[Bolkan]

And it doesn't address the semver malware injection bug demonstrated by colors author. Funny isn't it, any one of the thousands of npm package authors can inject a malware into our computers and nobody gives a shit.

https://snyk.io/blog/open-source-npm-packages-colors-faker/

[Supermancho]

> And it doesn't address the semver malware injection bug demonstrated by colors author

[Not a fan of Bun] In Bun, you can pin versions with package.json just like in node.js

What would address the malware injection when someone chooses to auto-update packages as part of a build?

[Bolkan]

You can only pin your direct deps.

[leodriesch]

A lockfile is a way to lock your indirect dependencies. If you only install based on the lockfile every dependency is pinned.

[Bolkan]

You cannot audit and pin all your transitive dependencies. The amount of churn tge lockfile goes through is insane.

[WorldMaker]

Dependabot watches all the transitive dependencies in your lock files.

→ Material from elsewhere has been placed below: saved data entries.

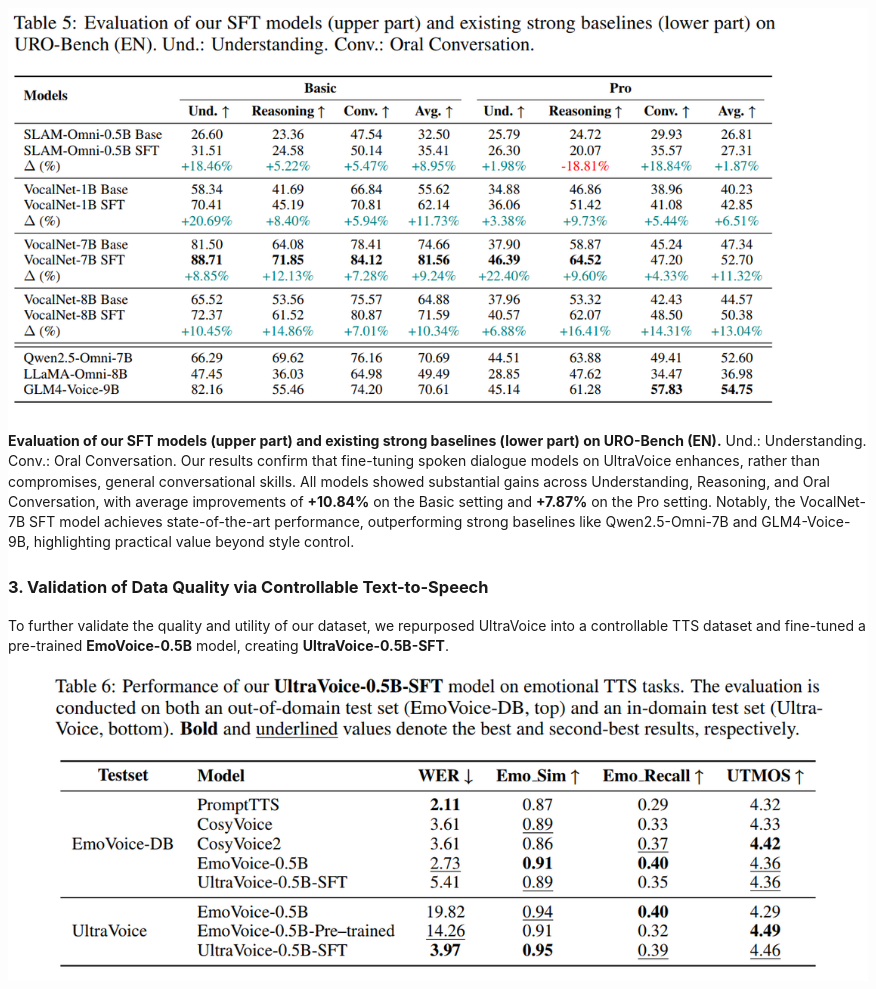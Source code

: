   <img src="pics/exp3.png" alt="URO-Bench Results" width="90%">
</div>

**Evaluation of our SFT models (upper part) and existing strong baselines (lower part) on URO-Bench (EN).** Und.: Understanding. Conv.: Oral Conversation. Our results confirm that fine-tuning spoken dialogue models on UltraVoice enhances, rather than compromises, general conversational skills. All models showed substantial gains across Understanding, Reasoning, and Oral Conversation, with average improvements of **+10.84%** on the Basic setting and **+7.87%** on the Pro setting. Notably, the VocalNet-7B SFT model achieves state-of-the-art performance, outperforming strong baselines like Qwen2.5-Omni-7B and GLM4-Voice-9B, highlighting practical value beyond style control.

### 3. Validation of Data Quality via Controllable Text-to-Speech

To further validate the quality and utility of our dataset, we repurposed UltraVoice into a controllable TTS dataset and fine-tuned a pre-trained **EmoVoice-0.5B** model, creating **UltraVoice-0.5B-SFT**.

<div align="center">
  <img src="pics/exp4.png" alt="TTS Performance on Emotion" width="90%">
</div>
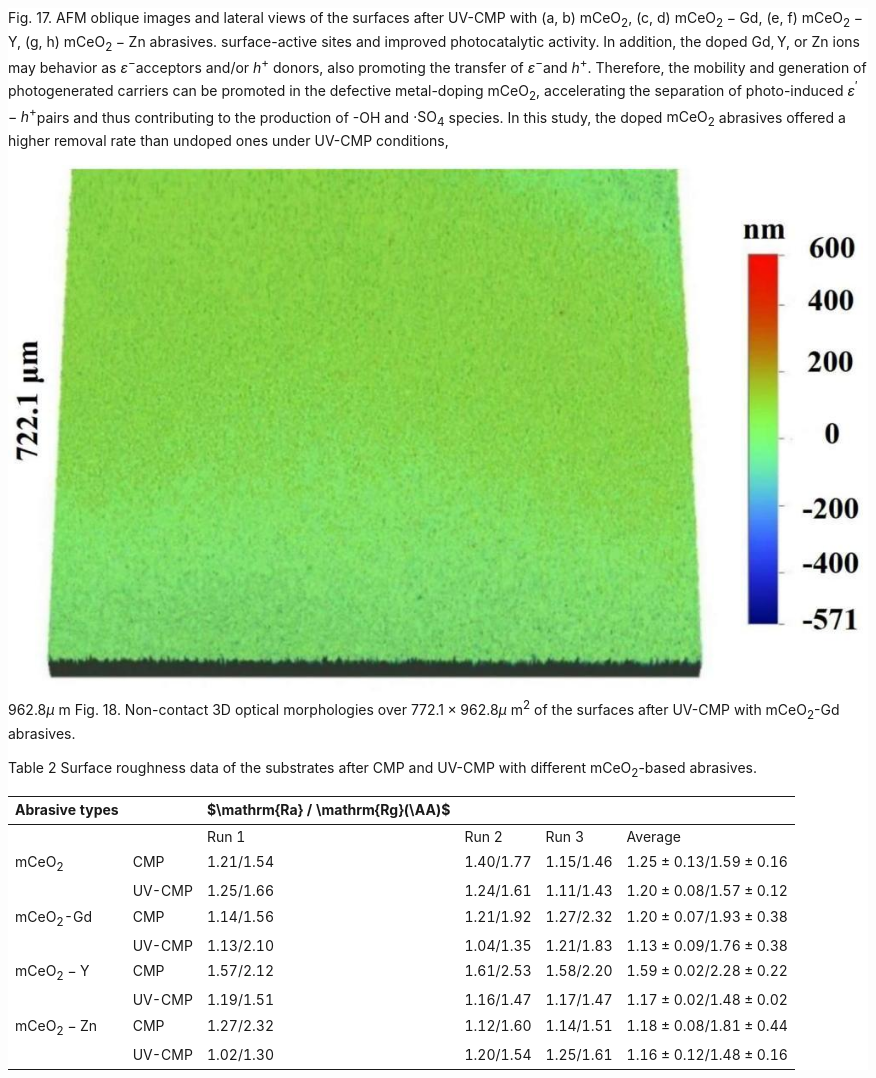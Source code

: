 Fig. 17. AFM oblique images and lateral views of the surfaces after UV-CMP with (a, b) $\mathrm{mCeO}_{2}$, (c, d) $\mathrm{mCeO}_{2}-\mathrm{Gd}$, (e, f) $\mathrm{mCeO}_{2}-\mathrm{Y}$, (g, h) $\mathrm{mCeO}_{2}-\mathrm{Zn}$ abrasives.
surface-active sites and improved photocatalytic activity. In addition, the doped $\mathrm{Gd}, \mathrm{Y}$, or Zn ions may behavior as $\varepsilon^{-}$acceptors and/or $h^{+}$ donors, also promoting the transfer of $\varepsilon^{-}$and $h^{+}$. Therefore, the mobility and generation of photogenerated carriers can be promoted in the
defective metal-doping $\mathrm{mCeO}_{2}$, accelerating the separation of photo-induced $\varepsilon^{\prime}-h^{+}$pairs and thus contributing to the production of -OH and $\cdot \mathrm{SO}_{4}$ species. In this study, the doped $\mathrm{mCeO}_{2}$ abrasives offered a higher removal rate than undoped ones under UV-CMP conditions,

![img-18.jpeg](images\img-18.jpeg)
$962.8 \mu \mathrm{~m}$
Fig. 18. Non-contact 3D optical morphologies over $772.1 \times 962.8 \mu \mathrm{~m}^{2}$ of the surfaces after UV-CMP with $\mathrm{mCeO}_{2}$-Gd abrasives.

Table 2
Surface roughness data of the substrates after CMP and UV-CMP with different $\mathrm{mCeO}_{2}$-based abrasives.

| Abrasive types |  | $\mathrm{Ra} / \mathrm{Rg}(\AA)$ |  |  |  |
| :-- | :-- | :-- | :-- | :-- | :-- |
|  |  | Run 1 | Run 2 | Run 3 | Average |
| $\mathrm{mCeO}_{2}$ | CMP | $1.21 / 1.54$ | $1.40 / 1.77$ | $1.15 / 1.46$ | $1.25 \pm 0.13 / 1.59 \pm 0.16$ |
|  | UV-CMP | $1.25 / 1.66$ | $1.24 / 1.61$ | $1.11 / 1.43$ | $1.20 \pm 0.08 / 1.57 \pm 0.12$ |
| $\mathrm{mCeO}_{2}$-Gd | CMP | $1.14 / 1.56$ | $1.21 / 1.92$ | $1.27 / 2.32$ | $1.20 \pm 0.07 / 1.93 \pm 0.38$ |
|  | UV-CMP | $1.13 / 2.10$ | $1.04 / 1.35$ | $1.21 / 1.83$ | $1.13 \pm 0.09 / 1.76 \pm 0.38$ |
| $\mathrm{mCeO}_{2}-\mathrm{Y}$ | CMP | $1.57 / 2.12$ | $1.61 / 2.53$ | $1.58 / 2.20$ | $1.59 \pm 0.02 / 2.28 \pm 0.22$ |
|  | UV-CMP | $1.19 / 1.51$ | $1.16 / 1.47$ | $1.17 / 1.47$ | $1.17 \pm 0.02 / 1.48 \pm 0.02$ |
| $\mathrm{mCeO}_{2}-\mathrm{Zn}$ | CMP | $1.27 / 2.32$ | $1.12 / 1.60$ | $1.14 / 1.51$ | $1.18 \pm 0.08 / 1.81 \pm 0.44$ |
|  | UV-CMP | $1.02 / 1.30$ | $1.20 / 1.54$ | $1.25 / 1.61$ | $1.16 \pm 0.12 / 1.48 \pm 0.16$ |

For better and worse. For worse in that it's not a great developer experience to get a PR on a low level transitive dependencies, which is also one of the largest complaints about Dependabot that it often feels too low level and not working at the dependency level you are working at. But Dependabot (and npm audit) still exist to audit all your low level transitive dependencies in your lock files.